I.Vakourov. "Lermontov"

I.Vakourov. "Lermontov"
Panneau (detail). 1944.  Palekh





Ce voilier tout blanc, soliter,
Qui dans le brouillard bleu s'enfuit
Qu a-t-il besoin d'une autre terre?
Qu'abandonna-t-il après lui?

Son mât sur l'onde vagabonde
S'incline et grince dans le vent
Hélas! point de bonheur au monde
Ni derrière lui ni devant

Pour le porter la mer est belle
Le soleil brille au firmament...
Mais lui réclame, le rebelle,
L'orage, cet apaisement.

1832

M.Lermontov " Le voilier"  





A.Kochupalov "Le Démon"

A.Kochupalov "Le Démon"
Baguier. 1972   Palekh




Un sombre Esprit, un exilé
Sur notre terre pécheresse
Planait, quand l'essaim désolé
Des souvenirs soudain se presse
Devant le voyageur ailé.
Il revoit les jours d'allégresse
Où, Chérubin resplendissant,
La comète ardente, en passant,
De sa crinière lumineuse
L'effleurait en le caressant ;
Les temps où, dans la nuit brumeuse
De l'éternelle immensité,
Du désir de savoir hanté,
Avide, il suivait à la trace
Les caravanes de l'espace...

1829

M.Lermontov " Le Démon"  




D.Molodkine "Le marchand Kalachnikov"

D.Molodkine "Le marchand Kalachnikov"
Baguier. 1996   Mstéra




Et Kalachnikov, le jeune marchand,
Entre sans trembler dans le vaste champ.
Son premier salut est pour le grand tsar,
Son second salut pour le blanc Kremlin.
Il salue aussi les saintes églises,
Et finalement le peuple chrétien.
On voit s'enflammer ses prunelles grises,
Luire étrangement son œil de milan.
Fixant l'opritchnik d'un regard brûlant,
Il enfile et tend ses gants de cuir raide,
Sans que nul second ne l'assiste ou l'aide;
Et l'effort durcit l'épaule musclée...
Il lisse avec soin sa barbe bouclée...

1837

M.Lermontov
" La chant du marchant Kalachnikov"



«..Du porche de cette maison sortait parfois un vieux monsieur, de haute taille, bien habillé, avec un gibus sur la tête et des gants de couleur verte aux mains.
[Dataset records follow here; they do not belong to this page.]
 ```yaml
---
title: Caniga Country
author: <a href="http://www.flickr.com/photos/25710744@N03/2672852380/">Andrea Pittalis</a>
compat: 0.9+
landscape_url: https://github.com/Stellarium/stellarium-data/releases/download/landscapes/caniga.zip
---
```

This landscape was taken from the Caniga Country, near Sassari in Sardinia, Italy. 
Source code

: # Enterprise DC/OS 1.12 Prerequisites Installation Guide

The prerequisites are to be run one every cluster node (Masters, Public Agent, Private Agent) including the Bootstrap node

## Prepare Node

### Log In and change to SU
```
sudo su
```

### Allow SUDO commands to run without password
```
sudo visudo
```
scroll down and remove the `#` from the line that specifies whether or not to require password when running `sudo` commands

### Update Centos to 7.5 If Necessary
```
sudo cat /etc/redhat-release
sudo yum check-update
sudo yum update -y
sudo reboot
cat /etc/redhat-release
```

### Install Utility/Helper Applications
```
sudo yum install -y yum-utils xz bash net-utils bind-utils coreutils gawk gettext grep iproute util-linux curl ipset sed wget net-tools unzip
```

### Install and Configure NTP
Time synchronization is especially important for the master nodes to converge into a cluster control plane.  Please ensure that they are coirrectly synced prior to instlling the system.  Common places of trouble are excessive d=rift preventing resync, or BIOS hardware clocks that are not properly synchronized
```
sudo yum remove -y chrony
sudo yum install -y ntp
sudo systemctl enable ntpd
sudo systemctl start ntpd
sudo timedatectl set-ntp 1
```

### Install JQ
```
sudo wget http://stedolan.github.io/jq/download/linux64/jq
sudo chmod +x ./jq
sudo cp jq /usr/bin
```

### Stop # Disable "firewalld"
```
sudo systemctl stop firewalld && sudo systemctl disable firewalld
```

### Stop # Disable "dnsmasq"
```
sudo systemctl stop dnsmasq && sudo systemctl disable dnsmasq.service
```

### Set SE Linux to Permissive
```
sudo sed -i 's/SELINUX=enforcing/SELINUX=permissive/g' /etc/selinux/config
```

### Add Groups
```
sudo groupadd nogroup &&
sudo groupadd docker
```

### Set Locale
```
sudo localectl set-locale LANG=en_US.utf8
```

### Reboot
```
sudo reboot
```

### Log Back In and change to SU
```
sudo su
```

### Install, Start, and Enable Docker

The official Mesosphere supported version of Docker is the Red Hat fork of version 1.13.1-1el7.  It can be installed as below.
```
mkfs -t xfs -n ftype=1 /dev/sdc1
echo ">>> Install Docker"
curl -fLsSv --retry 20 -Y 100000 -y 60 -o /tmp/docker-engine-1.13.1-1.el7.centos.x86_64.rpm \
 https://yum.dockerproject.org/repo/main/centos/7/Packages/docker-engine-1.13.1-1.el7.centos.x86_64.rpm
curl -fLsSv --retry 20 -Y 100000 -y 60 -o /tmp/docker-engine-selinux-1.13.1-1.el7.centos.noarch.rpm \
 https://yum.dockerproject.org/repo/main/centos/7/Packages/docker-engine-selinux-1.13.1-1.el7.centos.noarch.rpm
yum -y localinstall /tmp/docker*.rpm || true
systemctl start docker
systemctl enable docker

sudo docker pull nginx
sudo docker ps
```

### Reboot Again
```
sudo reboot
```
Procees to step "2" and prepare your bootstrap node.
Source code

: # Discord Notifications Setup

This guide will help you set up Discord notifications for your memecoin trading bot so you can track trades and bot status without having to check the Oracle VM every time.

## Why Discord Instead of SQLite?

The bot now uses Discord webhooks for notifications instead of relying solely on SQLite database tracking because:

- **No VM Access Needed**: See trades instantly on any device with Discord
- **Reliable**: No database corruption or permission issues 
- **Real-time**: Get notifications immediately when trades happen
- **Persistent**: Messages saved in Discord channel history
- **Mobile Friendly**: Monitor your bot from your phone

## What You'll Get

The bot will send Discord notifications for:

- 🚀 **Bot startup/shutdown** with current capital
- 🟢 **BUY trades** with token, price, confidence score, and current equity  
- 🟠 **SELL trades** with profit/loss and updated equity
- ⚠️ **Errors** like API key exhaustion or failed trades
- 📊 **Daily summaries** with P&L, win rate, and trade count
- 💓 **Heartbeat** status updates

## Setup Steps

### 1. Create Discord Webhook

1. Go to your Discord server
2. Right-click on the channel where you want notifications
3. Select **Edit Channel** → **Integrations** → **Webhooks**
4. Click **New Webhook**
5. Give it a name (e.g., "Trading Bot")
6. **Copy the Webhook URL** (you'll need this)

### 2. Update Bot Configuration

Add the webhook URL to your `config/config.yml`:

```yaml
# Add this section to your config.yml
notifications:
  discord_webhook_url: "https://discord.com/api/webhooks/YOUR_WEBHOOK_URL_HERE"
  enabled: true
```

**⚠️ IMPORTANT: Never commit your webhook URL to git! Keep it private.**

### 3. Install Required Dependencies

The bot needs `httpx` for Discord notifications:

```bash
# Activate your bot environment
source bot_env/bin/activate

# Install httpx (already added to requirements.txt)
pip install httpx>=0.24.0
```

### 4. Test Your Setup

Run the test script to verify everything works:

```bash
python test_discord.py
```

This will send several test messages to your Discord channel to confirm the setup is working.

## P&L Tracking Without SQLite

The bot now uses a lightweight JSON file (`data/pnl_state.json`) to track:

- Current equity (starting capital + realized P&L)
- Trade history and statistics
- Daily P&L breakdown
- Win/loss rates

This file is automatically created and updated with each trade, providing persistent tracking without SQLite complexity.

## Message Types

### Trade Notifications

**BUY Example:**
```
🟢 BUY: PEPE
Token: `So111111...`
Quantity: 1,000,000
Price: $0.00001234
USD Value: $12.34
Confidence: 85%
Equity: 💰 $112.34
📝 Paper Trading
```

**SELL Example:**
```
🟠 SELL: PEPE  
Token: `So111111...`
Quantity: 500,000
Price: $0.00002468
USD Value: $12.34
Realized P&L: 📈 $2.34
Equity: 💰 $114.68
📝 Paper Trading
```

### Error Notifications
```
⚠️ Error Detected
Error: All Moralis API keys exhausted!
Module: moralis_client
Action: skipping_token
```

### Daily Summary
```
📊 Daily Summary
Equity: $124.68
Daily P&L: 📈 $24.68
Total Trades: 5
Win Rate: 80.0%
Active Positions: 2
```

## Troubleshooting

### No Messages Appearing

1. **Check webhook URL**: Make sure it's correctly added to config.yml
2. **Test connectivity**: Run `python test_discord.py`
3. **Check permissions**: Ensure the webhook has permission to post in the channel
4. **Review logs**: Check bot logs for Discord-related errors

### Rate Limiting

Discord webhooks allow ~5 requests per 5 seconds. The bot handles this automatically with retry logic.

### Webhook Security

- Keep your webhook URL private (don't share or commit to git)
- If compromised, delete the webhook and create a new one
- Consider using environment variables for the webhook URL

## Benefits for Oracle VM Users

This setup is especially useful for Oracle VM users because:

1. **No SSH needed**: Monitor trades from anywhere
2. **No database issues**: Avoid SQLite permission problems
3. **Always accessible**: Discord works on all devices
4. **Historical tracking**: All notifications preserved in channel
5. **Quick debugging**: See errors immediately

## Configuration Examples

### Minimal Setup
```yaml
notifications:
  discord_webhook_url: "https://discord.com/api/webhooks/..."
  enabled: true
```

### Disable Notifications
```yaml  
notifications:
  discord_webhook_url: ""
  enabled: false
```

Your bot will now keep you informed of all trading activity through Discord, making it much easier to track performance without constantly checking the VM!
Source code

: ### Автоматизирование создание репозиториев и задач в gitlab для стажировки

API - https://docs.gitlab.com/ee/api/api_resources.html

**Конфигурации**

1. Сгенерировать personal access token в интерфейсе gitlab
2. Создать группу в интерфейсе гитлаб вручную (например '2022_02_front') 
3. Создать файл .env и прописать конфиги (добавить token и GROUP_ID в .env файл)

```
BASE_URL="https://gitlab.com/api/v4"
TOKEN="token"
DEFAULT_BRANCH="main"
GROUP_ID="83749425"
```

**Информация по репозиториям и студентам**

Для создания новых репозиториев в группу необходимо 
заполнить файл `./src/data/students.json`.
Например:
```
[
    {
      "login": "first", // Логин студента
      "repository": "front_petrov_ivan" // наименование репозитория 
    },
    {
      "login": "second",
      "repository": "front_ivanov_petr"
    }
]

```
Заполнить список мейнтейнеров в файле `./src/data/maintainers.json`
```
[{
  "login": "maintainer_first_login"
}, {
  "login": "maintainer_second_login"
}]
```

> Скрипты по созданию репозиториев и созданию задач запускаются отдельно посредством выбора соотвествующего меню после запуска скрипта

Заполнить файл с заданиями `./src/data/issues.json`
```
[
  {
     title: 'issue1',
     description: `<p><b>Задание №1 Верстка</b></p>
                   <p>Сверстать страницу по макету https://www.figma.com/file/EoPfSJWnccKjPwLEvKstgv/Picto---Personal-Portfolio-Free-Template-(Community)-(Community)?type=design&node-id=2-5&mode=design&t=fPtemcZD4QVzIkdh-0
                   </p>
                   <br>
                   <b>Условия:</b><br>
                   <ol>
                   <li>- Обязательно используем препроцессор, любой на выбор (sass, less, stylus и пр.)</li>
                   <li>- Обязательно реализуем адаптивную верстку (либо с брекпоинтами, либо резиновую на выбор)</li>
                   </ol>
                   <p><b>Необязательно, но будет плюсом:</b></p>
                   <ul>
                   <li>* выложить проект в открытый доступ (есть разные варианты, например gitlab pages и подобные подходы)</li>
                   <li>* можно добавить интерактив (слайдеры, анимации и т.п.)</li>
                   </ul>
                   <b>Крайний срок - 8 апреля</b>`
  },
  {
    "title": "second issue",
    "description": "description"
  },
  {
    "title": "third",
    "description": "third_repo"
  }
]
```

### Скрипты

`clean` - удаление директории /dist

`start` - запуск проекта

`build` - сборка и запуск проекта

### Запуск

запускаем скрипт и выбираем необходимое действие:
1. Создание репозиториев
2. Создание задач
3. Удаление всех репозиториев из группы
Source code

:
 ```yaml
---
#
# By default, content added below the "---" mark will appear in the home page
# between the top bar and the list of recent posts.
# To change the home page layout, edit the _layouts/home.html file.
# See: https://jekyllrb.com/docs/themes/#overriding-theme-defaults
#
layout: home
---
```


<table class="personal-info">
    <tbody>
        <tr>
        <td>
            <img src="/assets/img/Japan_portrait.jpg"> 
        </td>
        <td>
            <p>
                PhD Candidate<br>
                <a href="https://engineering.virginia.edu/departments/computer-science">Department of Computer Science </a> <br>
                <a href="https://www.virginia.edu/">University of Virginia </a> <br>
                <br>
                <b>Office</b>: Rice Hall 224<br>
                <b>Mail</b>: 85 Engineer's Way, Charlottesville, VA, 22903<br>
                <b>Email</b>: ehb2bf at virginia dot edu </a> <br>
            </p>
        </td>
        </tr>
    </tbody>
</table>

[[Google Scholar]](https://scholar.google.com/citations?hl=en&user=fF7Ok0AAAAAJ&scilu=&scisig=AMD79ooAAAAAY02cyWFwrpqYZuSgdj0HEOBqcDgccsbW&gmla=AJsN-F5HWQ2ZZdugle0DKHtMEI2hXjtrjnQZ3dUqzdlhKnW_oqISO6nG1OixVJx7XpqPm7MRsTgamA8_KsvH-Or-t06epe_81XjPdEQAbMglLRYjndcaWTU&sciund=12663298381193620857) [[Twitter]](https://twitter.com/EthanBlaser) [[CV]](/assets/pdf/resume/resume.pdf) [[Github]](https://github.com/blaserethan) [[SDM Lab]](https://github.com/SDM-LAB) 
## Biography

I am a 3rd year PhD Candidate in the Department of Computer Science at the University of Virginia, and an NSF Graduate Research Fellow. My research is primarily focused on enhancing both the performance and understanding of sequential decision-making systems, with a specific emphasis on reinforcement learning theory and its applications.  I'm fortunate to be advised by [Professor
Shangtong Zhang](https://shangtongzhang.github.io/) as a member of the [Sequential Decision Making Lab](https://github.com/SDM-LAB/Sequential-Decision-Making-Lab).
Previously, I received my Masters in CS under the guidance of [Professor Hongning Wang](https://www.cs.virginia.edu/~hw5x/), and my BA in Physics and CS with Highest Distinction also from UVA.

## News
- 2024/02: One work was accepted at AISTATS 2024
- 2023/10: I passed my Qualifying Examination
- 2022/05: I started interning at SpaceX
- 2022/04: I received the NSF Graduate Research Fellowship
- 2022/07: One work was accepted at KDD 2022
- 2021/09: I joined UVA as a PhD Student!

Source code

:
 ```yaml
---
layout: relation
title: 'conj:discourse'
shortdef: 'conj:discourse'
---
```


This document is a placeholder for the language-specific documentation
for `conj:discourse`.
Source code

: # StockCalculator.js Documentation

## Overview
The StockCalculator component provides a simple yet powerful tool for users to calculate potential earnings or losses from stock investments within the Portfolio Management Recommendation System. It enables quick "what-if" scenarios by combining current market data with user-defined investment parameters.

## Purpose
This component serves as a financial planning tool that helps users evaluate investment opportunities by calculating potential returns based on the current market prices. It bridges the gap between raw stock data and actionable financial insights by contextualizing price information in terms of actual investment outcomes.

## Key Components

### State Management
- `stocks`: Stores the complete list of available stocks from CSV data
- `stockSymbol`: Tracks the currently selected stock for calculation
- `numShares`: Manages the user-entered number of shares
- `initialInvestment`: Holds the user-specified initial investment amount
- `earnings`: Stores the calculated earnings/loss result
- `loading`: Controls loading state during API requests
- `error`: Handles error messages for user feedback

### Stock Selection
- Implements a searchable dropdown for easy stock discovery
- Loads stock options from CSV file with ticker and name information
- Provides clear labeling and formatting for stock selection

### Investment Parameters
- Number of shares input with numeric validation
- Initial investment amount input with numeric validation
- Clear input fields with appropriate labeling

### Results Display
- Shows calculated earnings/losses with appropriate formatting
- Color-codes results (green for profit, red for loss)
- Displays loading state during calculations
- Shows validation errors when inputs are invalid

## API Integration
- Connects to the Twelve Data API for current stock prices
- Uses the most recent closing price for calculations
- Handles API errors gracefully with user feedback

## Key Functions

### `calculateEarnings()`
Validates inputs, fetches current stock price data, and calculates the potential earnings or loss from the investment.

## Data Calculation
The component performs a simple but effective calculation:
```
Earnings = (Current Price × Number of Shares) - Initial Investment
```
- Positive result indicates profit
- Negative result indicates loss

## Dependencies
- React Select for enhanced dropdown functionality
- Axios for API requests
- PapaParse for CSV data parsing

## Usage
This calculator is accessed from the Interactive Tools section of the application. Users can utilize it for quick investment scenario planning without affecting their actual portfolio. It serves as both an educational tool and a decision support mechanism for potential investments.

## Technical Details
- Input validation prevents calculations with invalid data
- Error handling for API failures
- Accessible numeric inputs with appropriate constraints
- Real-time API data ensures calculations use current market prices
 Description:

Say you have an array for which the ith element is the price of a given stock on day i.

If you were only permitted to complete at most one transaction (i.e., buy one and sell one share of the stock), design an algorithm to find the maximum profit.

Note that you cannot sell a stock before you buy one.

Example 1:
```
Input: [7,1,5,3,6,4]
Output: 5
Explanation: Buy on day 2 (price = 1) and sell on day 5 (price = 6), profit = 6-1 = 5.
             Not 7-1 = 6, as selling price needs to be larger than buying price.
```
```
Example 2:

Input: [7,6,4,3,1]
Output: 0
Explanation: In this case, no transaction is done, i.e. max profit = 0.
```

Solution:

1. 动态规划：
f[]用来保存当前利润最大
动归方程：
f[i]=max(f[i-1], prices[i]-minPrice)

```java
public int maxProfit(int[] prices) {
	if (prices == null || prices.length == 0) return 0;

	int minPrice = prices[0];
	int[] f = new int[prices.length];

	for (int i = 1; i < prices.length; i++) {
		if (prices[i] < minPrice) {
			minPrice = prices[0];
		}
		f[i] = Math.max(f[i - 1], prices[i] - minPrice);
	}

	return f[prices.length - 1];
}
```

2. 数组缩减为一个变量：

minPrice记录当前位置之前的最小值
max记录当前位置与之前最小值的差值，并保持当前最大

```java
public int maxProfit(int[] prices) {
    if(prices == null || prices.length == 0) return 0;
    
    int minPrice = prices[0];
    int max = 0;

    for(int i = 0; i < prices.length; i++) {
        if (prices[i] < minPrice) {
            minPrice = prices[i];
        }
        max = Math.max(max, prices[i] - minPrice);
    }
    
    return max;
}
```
Nous autres, enfants, savions par nos parents que ce vieux monsieur avait tué Lermontov. Comme ce souvenir est précis, en moi, après quarante ans !... Nous éprouvions une curiosité craintive à l'égard du meurtrier de Lermontov, car Lermontov nous était bien connu et notre mère nous récitait souvent sa "Berceuse cosaque". Les grands racontaient qu'à chaque anniversaire de la mort du poète, Martynov s'enfermait chez lui et refusait de recevoir des visites. Ce récit renforçait encore l'attirance puérile et funèbre qu'exerçait sur nous le vieux monsieur aux gants verts...»

M.Vildé " Souvenirs"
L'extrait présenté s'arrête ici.